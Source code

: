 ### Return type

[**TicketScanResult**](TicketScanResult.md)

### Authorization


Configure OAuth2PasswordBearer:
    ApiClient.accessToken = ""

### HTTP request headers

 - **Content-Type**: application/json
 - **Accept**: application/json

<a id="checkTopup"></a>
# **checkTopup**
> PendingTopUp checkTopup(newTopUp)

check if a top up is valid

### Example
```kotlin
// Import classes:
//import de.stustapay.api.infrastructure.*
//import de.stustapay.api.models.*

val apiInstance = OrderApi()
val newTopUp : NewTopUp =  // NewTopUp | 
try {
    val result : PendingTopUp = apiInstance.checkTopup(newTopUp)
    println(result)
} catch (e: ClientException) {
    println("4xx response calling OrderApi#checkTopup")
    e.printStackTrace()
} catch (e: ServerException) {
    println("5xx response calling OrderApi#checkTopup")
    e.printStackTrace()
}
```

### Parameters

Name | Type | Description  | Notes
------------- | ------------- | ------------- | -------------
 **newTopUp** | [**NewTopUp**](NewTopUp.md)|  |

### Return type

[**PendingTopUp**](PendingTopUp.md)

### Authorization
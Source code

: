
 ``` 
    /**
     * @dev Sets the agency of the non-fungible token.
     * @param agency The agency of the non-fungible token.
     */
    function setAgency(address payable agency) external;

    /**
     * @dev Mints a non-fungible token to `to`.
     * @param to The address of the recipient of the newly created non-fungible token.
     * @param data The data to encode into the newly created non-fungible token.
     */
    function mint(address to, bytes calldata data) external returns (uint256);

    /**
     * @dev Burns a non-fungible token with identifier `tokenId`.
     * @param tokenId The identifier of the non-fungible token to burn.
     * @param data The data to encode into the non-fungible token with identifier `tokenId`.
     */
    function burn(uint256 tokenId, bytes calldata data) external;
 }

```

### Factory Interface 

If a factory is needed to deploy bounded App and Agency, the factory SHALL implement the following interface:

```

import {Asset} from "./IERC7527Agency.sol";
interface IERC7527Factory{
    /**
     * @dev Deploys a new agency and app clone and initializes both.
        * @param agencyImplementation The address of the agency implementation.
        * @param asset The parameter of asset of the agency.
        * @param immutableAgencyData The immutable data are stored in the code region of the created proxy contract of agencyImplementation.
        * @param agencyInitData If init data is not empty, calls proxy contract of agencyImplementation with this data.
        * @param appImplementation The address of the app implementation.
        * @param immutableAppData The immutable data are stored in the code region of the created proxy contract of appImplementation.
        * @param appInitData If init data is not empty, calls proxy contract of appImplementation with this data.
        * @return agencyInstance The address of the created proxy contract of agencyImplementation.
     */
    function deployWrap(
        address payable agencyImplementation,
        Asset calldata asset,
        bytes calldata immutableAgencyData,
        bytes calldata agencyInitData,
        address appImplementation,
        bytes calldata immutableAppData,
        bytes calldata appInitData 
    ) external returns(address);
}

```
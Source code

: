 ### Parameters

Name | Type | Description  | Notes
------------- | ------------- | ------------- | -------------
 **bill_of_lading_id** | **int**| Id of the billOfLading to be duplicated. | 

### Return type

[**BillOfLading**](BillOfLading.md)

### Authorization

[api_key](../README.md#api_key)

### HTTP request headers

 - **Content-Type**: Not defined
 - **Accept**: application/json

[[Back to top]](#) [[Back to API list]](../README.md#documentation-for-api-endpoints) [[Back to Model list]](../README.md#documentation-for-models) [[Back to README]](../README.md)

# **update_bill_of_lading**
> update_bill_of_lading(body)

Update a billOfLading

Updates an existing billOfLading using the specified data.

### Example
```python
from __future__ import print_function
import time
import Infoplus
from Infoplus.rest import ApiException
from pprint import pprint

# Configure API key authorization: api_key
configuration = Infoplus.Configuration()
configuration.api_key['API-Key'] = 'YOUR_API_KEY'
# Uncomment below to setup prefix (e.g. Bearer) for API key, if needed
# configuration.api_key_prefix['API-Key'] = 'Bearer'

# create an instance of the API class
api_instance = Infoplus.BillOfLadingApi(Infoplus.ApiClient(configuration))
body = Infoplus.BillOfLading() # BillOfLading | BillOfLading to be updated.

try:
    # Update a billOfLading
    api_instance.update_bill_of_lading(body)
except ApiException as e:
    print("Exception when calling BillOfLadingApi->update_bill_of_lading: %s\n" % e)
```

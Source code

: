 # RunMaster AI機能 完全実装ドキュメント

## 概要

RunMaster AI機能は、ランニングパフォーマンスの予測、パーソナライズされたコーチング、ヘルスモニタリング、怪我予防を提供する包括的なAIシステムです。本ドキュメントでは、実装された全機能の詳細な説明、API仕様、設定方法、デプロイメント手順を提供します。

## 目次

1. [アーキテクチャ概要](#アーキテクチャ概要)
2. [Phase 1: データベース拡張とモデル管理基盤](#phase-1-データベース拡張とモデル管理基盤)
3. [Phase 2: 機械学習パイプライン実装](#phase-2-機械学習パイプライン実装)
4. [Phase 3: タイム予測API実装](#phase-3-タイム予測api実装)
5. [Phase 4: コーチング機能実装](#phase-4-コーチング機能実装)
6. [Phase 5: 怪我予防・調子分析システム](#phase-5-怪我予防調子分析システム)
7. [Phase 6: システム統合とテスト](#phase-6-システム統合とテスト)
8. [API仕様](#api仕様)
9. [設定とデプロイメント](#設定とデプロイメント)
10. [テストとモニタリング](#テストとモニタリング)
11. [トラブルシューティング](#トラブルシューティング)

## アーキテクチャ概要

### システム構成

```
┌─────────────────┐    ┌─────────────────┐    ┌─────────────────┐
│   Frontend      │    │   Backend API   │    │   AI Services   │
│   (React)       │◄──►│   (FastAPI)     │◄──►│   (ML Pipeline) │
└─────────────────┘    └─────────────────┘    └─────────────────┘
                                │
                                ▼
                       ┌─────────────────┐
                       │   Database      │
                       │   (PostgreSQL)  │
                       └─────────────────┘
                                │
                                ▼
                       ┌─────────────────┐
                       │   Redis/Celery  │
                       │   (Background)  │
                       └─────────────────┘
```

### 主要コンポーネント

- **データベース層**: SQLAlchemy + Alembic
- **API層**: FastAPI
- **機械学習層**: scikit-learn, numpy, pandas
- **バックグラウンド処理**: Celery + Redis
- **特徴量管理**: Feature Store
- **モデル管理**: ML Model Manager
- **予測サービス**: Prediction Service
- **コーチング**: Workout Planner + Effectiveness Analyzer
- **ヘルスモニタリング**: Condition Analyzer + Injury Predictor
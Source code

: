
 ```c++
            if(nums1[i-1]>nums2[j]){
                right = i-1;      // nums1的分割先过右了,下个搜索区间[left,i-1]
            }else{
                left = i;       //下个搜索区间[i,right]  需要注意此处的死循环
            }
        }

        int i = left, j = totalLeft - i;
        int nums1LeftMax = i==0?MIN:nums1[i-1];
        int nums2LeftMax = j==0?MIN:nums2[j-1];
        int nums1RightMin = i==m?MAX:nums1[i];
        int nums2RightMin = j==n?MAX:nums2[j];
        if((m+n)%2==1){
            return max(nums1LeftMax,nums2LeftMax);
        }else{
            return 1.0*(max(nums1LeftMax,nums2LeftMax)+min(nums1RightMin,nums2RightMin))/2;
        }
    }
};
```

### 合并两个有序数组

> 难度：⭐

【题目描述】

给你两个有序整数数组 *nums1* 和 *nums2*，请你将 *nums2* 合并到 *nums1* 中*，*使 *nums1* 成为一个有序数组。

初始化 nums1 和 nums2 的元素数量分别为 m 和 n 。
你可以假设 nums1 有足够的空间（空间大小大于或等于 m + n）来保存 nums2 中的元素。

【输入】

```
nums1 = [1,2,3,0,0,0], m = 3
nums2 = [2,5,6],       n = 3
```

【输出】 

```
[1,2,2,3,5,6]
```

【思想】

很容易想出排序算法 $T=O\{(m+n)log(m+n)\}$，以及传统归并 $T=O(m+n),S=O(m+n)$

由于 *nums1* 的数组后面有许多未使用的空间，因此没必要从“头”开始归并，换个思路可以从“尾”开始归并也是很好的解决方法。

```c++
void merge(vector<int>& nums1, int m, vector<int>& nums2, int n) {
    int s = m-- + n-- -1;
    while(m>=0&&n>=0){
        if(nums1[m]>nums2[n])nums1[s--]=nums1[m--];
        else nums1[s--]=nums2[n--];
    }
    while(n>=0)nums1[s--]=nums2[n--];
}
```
####
**Problem description:** Scan the lines above for the word "body". Return each one that has it.

**Answer section:**
> update_bill_of_lading(body)
body = Infoplus.BillOfLading() # BillOfLading | BillOfLading to be updated.
    api_instance.update_bill_of_lading(body)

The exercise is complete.